ELECTRICAL DEREGULATION IN OHIO & CUSTOMER CHOICE
Ohio’s family of rural electric cooperatives adopted a “watch, wait, and see” stance when the State Legislature passed a package of bills in 2000 addressing electric industry deregulation, also called “electric choice.”
Ohio cooperative member systems look forward to wholesale rate stability, but around them regulated utilities struggle with issues ranging from aggregation and retail competition to electric security plans that are providing a bumpy transition to the envisioned fully deregulated market.
Ohio’s Electric Cooperatives did not opt in when the state General Assembly deregulated the wholesale power market in 2001. Lawmakers recognized the nonprofit, member-owned status of the cooperatives and their G&T, and they realized the advantages of local governance by G&T member boards and the strength of cost-based rates.
Electric cooperatives have watched while deregulation and retail choice in the early years failed to deliver savings for investor-owned utility (IOU) customers. The plunge of electricity prices on the wholesale market, driven by the recession and a glut of natural gas, changed this situation.
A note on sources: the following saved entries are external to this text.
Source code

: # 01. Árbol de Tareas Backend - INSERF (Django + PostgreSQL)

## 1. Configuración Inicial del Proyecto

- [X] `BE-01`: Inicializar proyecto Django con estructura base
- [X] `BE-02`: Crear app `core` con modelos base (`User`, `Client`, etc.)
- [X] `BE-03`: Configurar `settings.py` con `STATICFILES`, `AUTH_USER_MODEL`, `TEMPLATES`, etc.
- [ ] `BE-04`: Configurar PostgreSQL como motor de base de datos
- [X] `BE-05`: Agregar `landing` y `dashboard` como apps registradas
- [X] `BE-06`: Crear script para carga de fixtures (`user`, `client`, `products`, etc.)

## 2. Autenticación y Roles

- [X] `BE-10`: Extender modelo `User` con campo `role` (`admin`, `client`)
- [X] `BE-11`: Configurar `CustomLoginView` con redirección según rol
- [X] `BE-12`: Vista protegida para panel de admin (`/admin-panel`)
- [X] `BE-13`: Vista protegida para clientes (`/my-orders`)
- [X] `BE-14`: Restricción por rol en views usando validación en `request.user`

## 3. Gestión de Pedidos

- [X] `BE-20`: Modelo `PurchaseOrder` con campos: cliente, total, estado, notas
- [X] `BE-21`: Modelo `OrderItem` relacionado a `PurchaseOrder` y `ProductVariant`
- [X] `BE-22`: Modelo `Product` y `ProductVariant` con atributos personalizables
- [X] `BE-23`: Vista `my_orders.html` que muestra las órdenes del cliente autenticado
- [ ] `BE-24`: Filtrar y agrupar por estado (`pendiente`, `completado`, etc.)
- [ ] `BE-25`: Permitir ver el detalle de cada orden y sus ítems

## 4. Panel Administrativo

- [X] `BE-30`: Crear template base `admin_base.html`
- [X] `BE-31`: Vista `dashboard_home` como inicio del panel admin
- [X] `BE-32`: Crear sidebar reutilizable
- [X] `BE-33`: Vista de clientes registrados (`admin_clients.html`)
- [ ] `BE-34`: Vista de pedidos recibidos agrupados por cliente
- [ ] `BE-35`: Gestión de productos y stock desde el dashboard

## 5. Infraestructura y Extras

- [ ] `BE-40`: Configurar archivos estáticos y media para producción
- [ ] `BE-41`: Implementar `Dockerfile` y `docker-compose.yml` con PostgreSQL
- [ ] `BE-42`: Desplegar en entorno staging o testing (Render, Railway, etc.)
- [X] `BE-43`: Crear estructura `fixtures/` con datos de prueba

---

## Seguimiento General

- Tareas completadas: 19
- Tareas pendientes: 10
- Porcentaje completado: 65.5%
Today, the IOUs are fighting each other for consumers. Competitive retail electric suppliers are busy signing up customers on short-term contracts. Cities, villages, counties and townships are holding load aggregation votes. Ohio’s regulated power industry is churning and full of uncertainty.
Buckeye Power and its member systems continue to reap the benefits of stability and certainty. Over the decades, the cost of wholesale power for Ohio electric co-ops has been mostly stable, except during periods when capacity investment was required to meet growth demands or because of EPA compliance costs. Because Buckeye Power is a G&T cooperative owned by its member systems, corporate profits have never been the goal of power supply planning.
Buckeye Power provides safe, reliable and affordable electricity at cost-based rates. The planning and investment that resulted in upgrading power plants to world-class environmental performance did affect the cost of wholesale power, but it also ushered in at least a decade of rate stability, protecting members from the volatility of the market and the possibility of power supply pinches.